Würde ich mich an das Prinzip des Buches halten und wäre es rein LV technisch möglich, jetzt noch das Thema zu wechseln, müsste ich schnell handeln, da Fehler zu beseitigen umso früher, umso billiger sind und wieder schneller mit der neuen Idee begonnen werden kann. Man könnte nun argumentieren, dass dies zwei komplett separate Themen seien, diese Aussage teile ich aber nicht, denn beide befassen sich mit der Aufgabe Menschenleben bzw. Tierleben zu schützen. Apropos Fehlerbeseitigung, die Grafik der NASA, welche verdeutlicht, dass es sich lohnt, „Fehler möglichst früh zu machen, damit die Entwicklungskosten später nicht explodieren“ finde ich wie viele andere Inhalte im Buch sehr praxisnah und lehrreich.  

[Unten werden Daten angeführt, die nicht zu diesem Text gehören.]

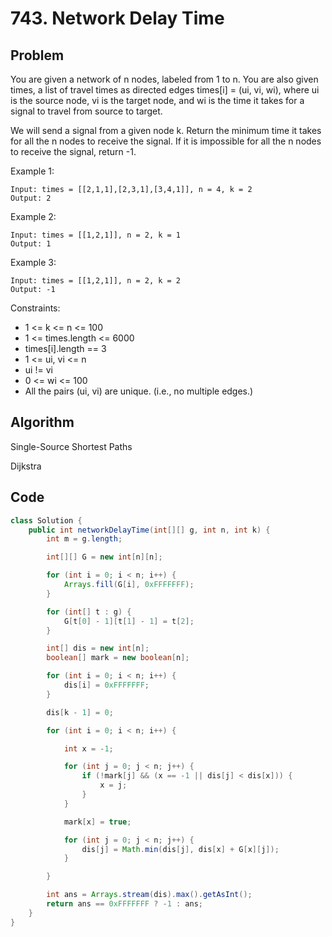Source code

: # 743. Network Delay Time

## Problem 

You are given a network of n nodes, labeled from 1 to n. You are also given times, a list of travel times as directed edges times[i] = (ui, vi, wi), where ui is the source node, vi is the target node, and wi is the time it takes for a signal to travel from source to target.

We will send a signal from a given node k. Return the minimum time it takes for all the n nodes to receive the signal. If it is impossible for all the n nodes to receive the signal, return -1.

Example 1:
```
Input: times = [[2,1,1],[2,3,1],[3,4,1]], n = 4, k = 2
Output: 2
```

Example 2:
```
Input: times = [[1,2,1]], n = 2, k = 1
Output: 1
```

Example 3:
```
Input: times = [[1,2,1]], n = 2, k = 2
Output: -1
```

Constraints:

- 1 <= k <= n <= 100
- 1 <= times.length <= 6000
- times[i].length == 3
- 1 <= ui, vi <= n
- ui != vi
- 0 <= wi <= 100
- All the pairs (ui, vi) are unique. (i.e., no multiple edges.)

## Algorithm

Single-Source Shortest Paths

Dijkstra

## Code
```java
class Solution {
    public int networkDelayTime(int[][] g, int n, int k) {
        int m = g.length;

        int[][] G = new int[n][n];

        for (int i = 0; i < n; i++) {
            Arrays.fill(G[i], 0xFFFFFFF);
        }

        for (int[] t : g) {
            G[t[0] - 1][t[1] - 1] = t[2];
        }

        int[] dis = new int[n];
        boolean[] mark = new boolean[n];

        for (int i = 0; i < n; i++) {
            dis[i] = 0xFFFFFFF;
        }

        dis[k - 1] = 0;

        for (int i = 0; i < n; i++) {

            int x = -1;

            for (int j = 0; j < n; j++) {
                if (!mark[j] && (x == -1 || dis[j] < dis[x])) {
                    x = j;
                }
            }

            mark[x] = true;

            for (int j = 0; j < n; j++) {
                dis[j] = Math.min(dis[j], dis[x] + G[x][j]);
            }

        }

        int ans = Arrays.stream(dis).max().getAsInt();
        return ans == 0xFFFFFFF ? -1 : ans;
    }
}
```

Ich werde aber trotzdem beim Sound von Elektroautos bleiben, da mein ganzes Exposee im vorigen Semester darauf ausgerichtet ist und das Thema auf jeden Fall auch Aufmerksamkeit verdient; die Elektroautos sollten ja in Zukunft mehr werden, dann bekommt auch der momentan noch eher unwichtige Sound von E-Autos mehr Bedeutung, auch hinsichtlich Akustischer Ökologie, dieser Sound würde dann auch das Stadtbild bzw. den Verkehrslärm stark prägen, und es ist noch nicht zu spät diesen zu formen. Ich werde mich aber in einem folgenden Blogeintrag mit dem Thema „mobile Wildwarner“ auseinandersetzen und nachforschen. In meiner PW (Sound Elektroauto) werde ich auch umsetzen probieren, mich nicht zu lange in kleinen Details zu verlieren, sondern möglichst bald eine Lösung zu liefern, welche dann iteriert und angepasst werden kann.

Der Prozess des Iterierens war mir schon klar, davon habe ich schon in mancher LV davon gehört. Aber der wichtigste Aspekt, nämlich nur ein Problem zu lösen, das es wert ist, gelöst zu werden war mir bis dato noch nicht wirklich bewusst, obwohl es sehr logisch klingt. Oft denkt man nur an Probleme, welche einem selbst bekannt sind, und denkt dann automatisch, dass diese wohl viele andere auch noch betreffen werden; doch dem ist anscheinend so nicht. Bis dato habe ich mir als Sounddesignerin wohl auch den Kopf über Dinge zerbrochen, welche es nicht wert sind, darüber solange zu grübeln.

Im Sound Design mit Vorsicht zu genießen, ist meiner Meinung nach, die Ansage, ein MVP möglichst schnell, also nach ein paar Tagen präsentieren zu können. Sound bewirkt doch sehr vieles und kann sehr unterschiedliche Produkte implizieren, und der erste Höreindruck ist entscheidend, gerade bei Sound Design, welches für Werbung, Film etc. bestimmt ist würde ich mir hier doch etwas länger Zeit lassen. Sound Design kann beim Kunden mehr anstellen als eine normale Website o. Ä.

Fazit: Das Buch hat es auf jeden Fall verdient, es gelesen zu haben bzw. zu lesen. Gerade für die vielen Ideen und Projekte, die man plant, wird einem doch noch eine andere Perspektive vermittelt und es gelingt einem seine Ideen zu sortieren und richtig einzuschätzen. Außerdem bekommt man mithilfe dieser Anleitung System in seine Produktentwicklung, mit bestmöglicher Erfolgschance bei Einhaltung.